Além disso, a resolução condenou os ataques israelenses contra a população civil e a infraestrutura em Gaza, incluindo o bloqueio humanitário e a fome generalizada que, segundo o texto, resultaram em uma “catástrofe humanitária devastadora”. Entre as demandas, está o retorno às fronteiras de 1967, o direito de retorno dos palestinos expulsos durante a Nakba de 1948, e a revitalização econômica da região. Também foi feito um apelo para a revisão do currículo escolar da Autoridade Palestina, visando a eliminação de conteúdo considerado “odioso” ou promotor de violência.
Mudança de postura e reações
O ministro francês das Relações Exteriores, Jean-Noël Barrot, classificou a Declaração de Nova York como “histórica e sem precedentes”, destacando que, pela primeira vez, países árabes e do Oriente Médio condenaram publicamente o Hamas e defenderam seu desarmamento. “Eles também expressaram claramente sua intenção de normalizar relações com Israel no futuro”, afirmou ele.
Já o chanceler saudita, Faisal bin Farhan, pediu aos membros da ONU que apoiem a iniciativa. Apesar disso, o encontro foi boicotado por Israel e pelos Estados Unidos. Washington chamou a reunião de “produtiva, mas mal cronometrada”, enquanto Tel Aviv criticou a comunidade internacional por “fazer vista grossa” ao “terrorismo” praticado pelo Hamas.
Diante dessa onda de pressão, a França anunciou recentemente que reconhecerá oficialmente um Estado palestino durante a 79ª Assembleia-Geral da ONU, marcada para setembro. Em sintonia, o primeiro-ministro britânico, Keir Starmer, declarou que Londres fará o mesmo, salvo que Israel tome medidas concretas para encerrar a guerra e retomar negociações de paz.
Respostas ameaçadoras vêm de Israel
O primeiro-ministro israelense, Benjamin Netanyahu, reagiu com firmeza às movimentações, chamando o reconhecimento palestino de “recompensa pelo terrorismo monstruoso do Hamas”. Segundo informações da imprensa local, o governo israelense planeja acelerar a anexação de territórios na Cisjordânia caso o Estado palestino seja formalmente reconhecido.

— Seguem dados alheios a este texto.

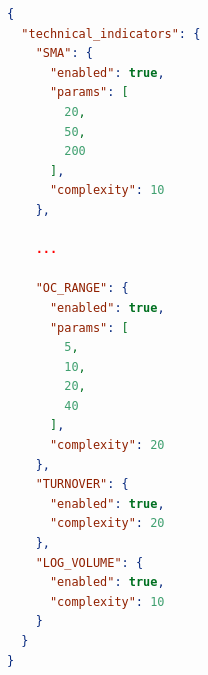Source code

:\documentclass[12pt,twoside=false,a4paper,parskip]{scrbook}
\begin{document}
\begin{lstlisting}[language=json, caption={Feature Configuration - shortened for readability - complete file listed in code repository.}, label={code:feature_config_json}]
{
  "technical_indicators": {
    "SMA": {
      "enabled": true,
      "params": [
        20,
        50,
        200
      ],
      "complexity": 10
    },

    ...
    
    "OC_RANGE": {
      "enabled": true,
      "params": [
        5,
        10,
        20,
        40
      ],
      "complexity": 20
    },
    "TURNOVER": {
      "enabled": true,
      "complexity": 20
    },
    "LOG_VOLUME": {
      "enabled": true,
      "complexity": 10
    }
  }
}
\end{lstlisting}
\end{document}
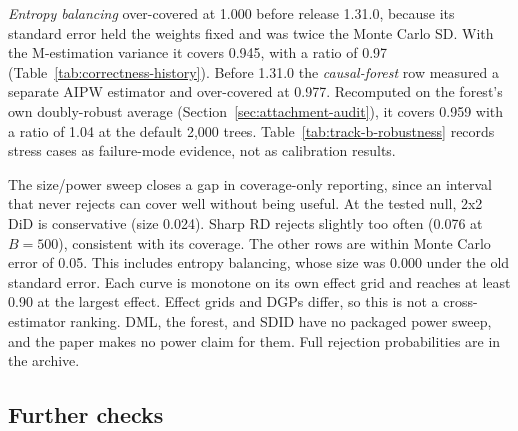 \begin{table}[!ht]
\centering\small
\begingroup\setlength{\tabcolsep}{4pt}

\endgroup
\caption{DML PLR on six designs with true coefficient 1, 500 draws each,
five folds:  with its default learner against
 with its default roster under short-stacking,
on the same data. Bias/SD is the bias in units of the Monte Carlo SD, and
SE/SD the mean reported standard error over that SD. The first row redraws
the design of Table~\ref{tab:track-b-b1000}.}
\label{tab:dml-designs}
\end{table}

\emph{Entropy balancing} over-covered at 1.000 before release 1.31.0,
because its standard error held the weights fixed and was twice the
Monte Carlo SD. With the M-estimation variance it covers 0.945, with
a ratio of 0.97 (Table~\ref{tab:correctness-history}). Before 1.31.0 the \emph{causal-forest}
row measured a separate AIPW estimator and over-covered at
0.977. Recomputed on the forest's own doubly-robust average
(Section~\ref{sec:attachment-audit}), it covers 0.959 with a ratio of
1.04 at the default 2{,}000 trees.
Table~\ref{tab:track-b-robustness} records stress cases as failure-mode
evidence, not as calibration results.



The size/power sweep closes a gap in coverage-only reporting, since an
interval that never rejects can cover well without being useful. At the
tested null, 2x2 DiD is conservative (size 0.024). Sharp RD rejects
slightly too often (0.076 at \(B=500\)), consistent with its coverage.
The other rows are within Monte Carlo error of 0.05. This includes
entropy balancing, whose size was 0.000 under the old standard error.
Each curve is monotone on its own effect grid and reaches at least 0.90
at the largest effect. Effect grids and DGPs differ, so this is not a
cross-estimator ranking. DML, the forest, and SDID have no packaged
power sweep, and the paper makes no power claim for them. Full rejection
probabilities are in the archive.

\subsection{Further checks}\label{sec:cross-estimator}\label{sec:high-n}

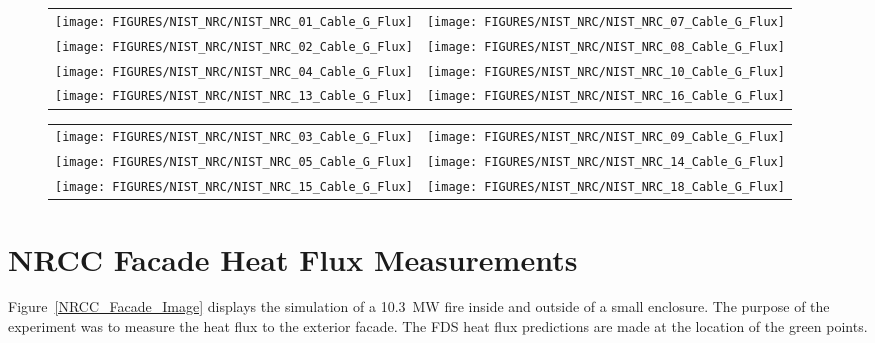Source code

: \begin{figure}[p]
\begin{tabular*}{\textwidth}{l@{\extracolsep{\fill}}r}
\texttt{[image: FIGURES/NIST\_NRC/NIST\_NRC\_01\_Cable\_G\_Flux]} &
\texttt{[image: FIGURES/NIST\_NRC/NIST\_NRC\_07\_Cable\_G\_Flux]} \\
\texttt{[image: FIGURES/NIST\_NRC/NIST\_NRC\_02\_Cable\_G\_Flux]} &
\texttt{[image: FIGURES/NIST\_NRC/NIST\_NRC\_08\_Cable\_G\_Flux]} \\
\texttt{[image: FIGURES/NIST\_NRC/NIST\_NRC\_04\_Cable\_G\_Flux]} &
\texttt{[image: FIGURES/NIST\_NRC/NIST\_NRC\_10\_Cable\_G\_Flux]} \\
\texttt{[image: FIGURES/NIST\_NRC/NIST\_NRC\_13\_Cable\_G\_Flux]} &
\texttt{[image: FIGURES/NIST\_NRC/NIST\_NRC\_16\_Cable\_G\_Flux]}
\end{tabular*}
\label{NIST_NRC_Cable_G_Flux_Closed}
\end{figure}

\begin{figure}[p]
\begin{tabular*}{\textwidth}{l@{\extracolsep{\fill}}r}
\texttt{[image: FIGURES/NIST\_NRC/NIST\_NRC\_03\_Cable\_G\_Flux]} &
\texttt{[image: FIGURES/NIST\_NRC/NIST\_NRC\_09\_Cable\_G\_Flux]} \\
\texttt{[image: FIGURES/NIST\_NRC/NIST\_NRC\_05\_Cable\_G\_Flux]} &
\texttt{[image: FIGURES/NIST\_NRC/NIST\_NRC\_14\_Cable\_G\_Flux]} \\
\texttt{[image: FIGURES/NIST\_NRC/NIST\_NRC\_15\_Cable\_G\_Flux]} &
\texttt{[image: FIGURES/NIST\_NRC/NIST\_NRC\_18\_Cable\_G\_Flux]}
\end{tabular*}
\label{NIST_NRC_Cable_G_Flux_Open}
\end{figure}

\clearpage


\section{NRCC Facade Heat Flux Measurements}

Figure~\ref{NRCC_Facade_Image} displays the simulation of a 10.3~MW fire inside and outside of a small enclosure. The purpose of the experiment was to measure the heat flux to the exterior facade. The FDS heat flux predictions are made at the location of the green points.


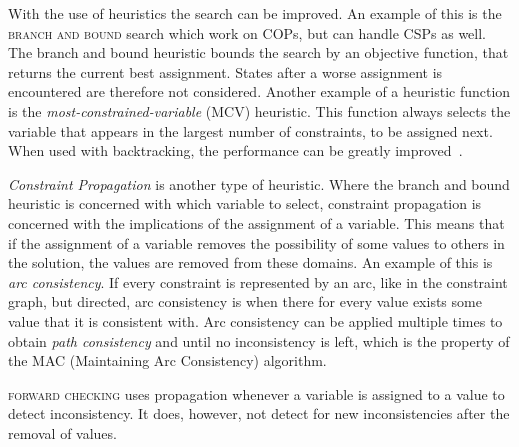 With the use of heuristics the search can be improved. An example of this is the \textsc{branch and bound} search which work on COPs, but can handle CSPs as well. The branch and bound heuristic bounds the search by an objective function, that returns the current best assignment. States after a worse assignment is encountered are therefore not considered. Another example of a heuristic function is the \emph{most-constrained-variable} (MCV) heuristic. This function always selects the variable that appears in the largest number of constraints, to be assigned next. When used with backtracking, the performance can be greatly improved~\cite[pp. 337]{CPApt}.

\emph{Constraint Propagation} is another type of heuristic. Where the branch and bound heuristic is concerned with which variable to select, constraint propagation is concerned with the implications of the assignment of a variable. This means that if the assignment of a variable removes the possibility of some values to others in the solution, the values are removed from these domains. An example of this is \emph{arc consistency}. If every constraint is represented by an arc, like in the constraint graph, but directed, arc consistency is when there for every value exists some value that it is consistent with. Arc consistency can be applied multiple times to obtain \textit{path consistency} and until no inconsistency is left, which is the property of the \textsc{MAC} (Maintaining Arc Consistency) algorithm.

\textsc{forward checking} uses propagation whenever a variable is assigned to a value to detect inconsistency. It does, however, not detect for new inconsistencies after the removal of values.

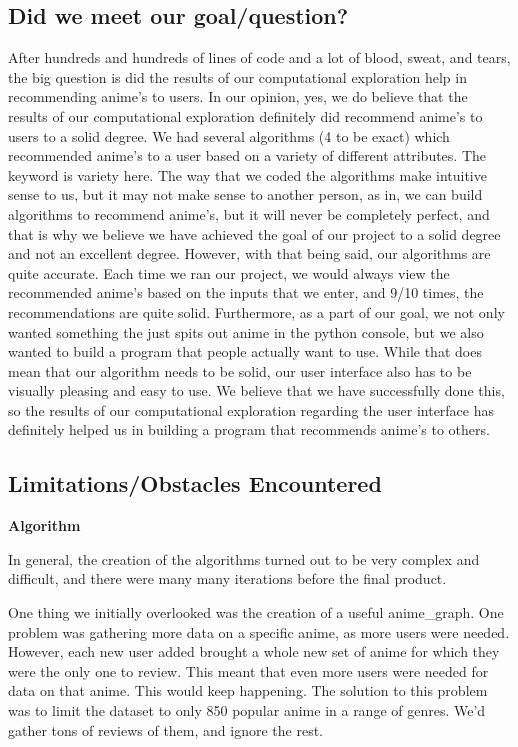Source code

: \documentclass[fontsize=11pt]{article}
\begin{document}
\subsection{Did we meet our goal/question?}

After hundreds and hundreds of lines of code and a lot of blood, sweat, and tears, the big question is did the results of our computational exploration help in recommending anime's to users. In our opinion, yes, we do believe that the results of our computational exploration definitely did recommend anime's to users to a solid degree. We had several algorithms (4 to be exact) which recommended anime's to a user based on a variety of different attributes. The keyword is variety here. The way that we coded the algorithms make intuitive sense to us, but it may not make sense to another person, as in, we can build algorithms to recommend anime's, but it will never be completely perfect, and that is why we believe we have achieved the goal of our project to a solid degree and not an excellent degree. However, with that being said, our algorithms are quite accurate. Each time we ran our project, we would always view the recommended anime's based on the inputs that we enter, and 9/10 times, the recommendations are quite solid. Furthermore, as a part of our goal, we not only wanted something the just spits out anime in the python console, but we also wanted to build a program that people actually want to use. While that does mean that our algorithm needs to be solid, our user interface also has to be visually pleasing and easy to use. We believe that we have successfully done this, so the results of our computational exploration regarding the user interface has definitely helped us in building a program that recommends anime's to others. 
\subsection{Limitations/Obstacles Encountered}
\textbf{Algorithm}

\item[]In general, the creation of the algorithms turned out to be very complex and difficult, and there were many many iterations before the final product.

\item[]One thing we initially overlooked was the creation of a useful anime\_graph. One problem was gathering more data on a specific anime, as more users were needed. However, each new user added brought a whole new set of anime for which they were the only one to review. This meant that even more users were needed for data on that anime. This would keep happening. The solution to this problem was to limit the dataset to only 850 popular anime in a range of genres. We’d gather tons of reviews of them, and ignore the rest.
\end{document}
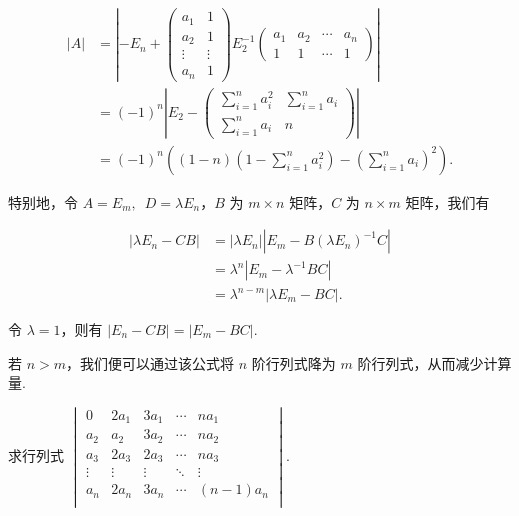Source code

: \begin{enumerate}
\begin{solution}
            \begin{align*}
                |A| & = \left\vert-E_n +
                \begin{pmatrix}
                    a_1 & 1 \\ a_2 & 1 \\ \vdots & \vdots \\ a_n & 1
                \end{pmatrix} E_2^{-1}
                \begin{pmatrix}
                    a_1 & a_2 & \cdots & a_n \\ 1 & 1 & \cdots & 1
                \end{pmatrix}\right\vert                                                                       \\
                    & = (-1)^n \left|E_2 -
                \begin{pmatrix}
                    \sum\limits_{i=1}^n a_i^2 & \sum\limits_{i=1}^n a_i \\[2ex]
                    \sum\limits_{i=1}^n a_i   & n
                \end{pmatrix}\right|                                                          \\
                    & = (-1)^n \left((1-n)\left(1-\sum\limits_{i=1}^n a_i^2\right) - \left(\sum\limits_{i=1}^n a_i\right)^2\right).
            \end{align*}
        \end{solution}

        特别地，令 $A = E_m, \enspace D = \lambda E_n$，$B$ 为 $m \times n$ 矩阵，$C$ 为 $n \times m$ 矩阵，我们有

        \begin{align*}
            |\lambda E_n - CB| &= |\lambda E_n| |E_m - B (\lambda E_n)^{-1} C| \\
                               &= \lambda^n |E_m - \lambda^{-1} BC| \\
                               &= \lambda^{n-m} |\lambda E_m - BC|.
        \end{align*}

        令 $\lambda = 1$，则有 $|E_n - CB| = |E_m - BC|$.

        若 $n > m$，我们便可以通过该公式将 $n$ 阶行列式降为 $m$ 阶行列式，从而减少计算量.

        \begin{example}{}{}
            求行列式 $\begin{vmatrix}
                    0      & 2a_1   & 3a_1   & \cdots & na_1     \\
                    a_2    & a_2    & 3a_2   & \cdots & na_2     \\
                    a_3    & 2a_3   & 2a_3   & \cdots & na_3     \\
                    \vdots & \vdots & \vdots & \ddots & \vdots   \\
                    a_n    & 2a_n   & 3a_n   & \cdots & (n-1)a_n \\
                \end{vmatrix}$.
        \end{example}


\end{enumerate}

Segundo reportagem da emissora Channel 12, Tel Aviv deve decidir nas próximas 48 horas sobre a possibilidade de anexar partes da Faixa de Gaza caso o Hamas não libere os reféns ainda detidos. Pela legislação israelense, qualquer tentativa de cancelar uma anexação exige o apoio de 80 membros do Knesset ou uma aprovação via referendo nacional — algo improvável diante do atual cenário político interno.
Enquanto isso, os ataques israelenses continuam intensos tanto na Cisjordânia quanto em Gaza. Forças do exército avançam cada vez mais sobre a faixa costeira, forçando a população a fugir de suas casas e ampliando o número de desabrigados. O bloqueio imposto por Israel, combinado com a escassez de alimentos e água potável, tem levado milhares de pessoas, incluindo crianças, a morrerem de inanição.
Um novo momento na busca por paz?
Apesar das divergências e das tensões, a Declaração de Nova York representa uma mudança importante na narrativa regional e internacional. Países árabes tradicionalmente aliados ao Hamas estão agora exigindo reformas e mudanças estruturais para que a solução de dois Estados possa ser retomada. No entanto, a eficácia da resolução dependerá muito da disposição real de todas as partes envolvidas em buscar um diálogo sincero — e da capacidade da comunidade internacional de impor sanções ou incentivos para que isso aconteça.
Com o tempo correndo e o número de vítimas aumentando a cada dia, a Declaração de Nova York surge como uma luz de esperança — ou apenas mais um esforço diplomático perdido entre tantos outros? Só o tempo dirá.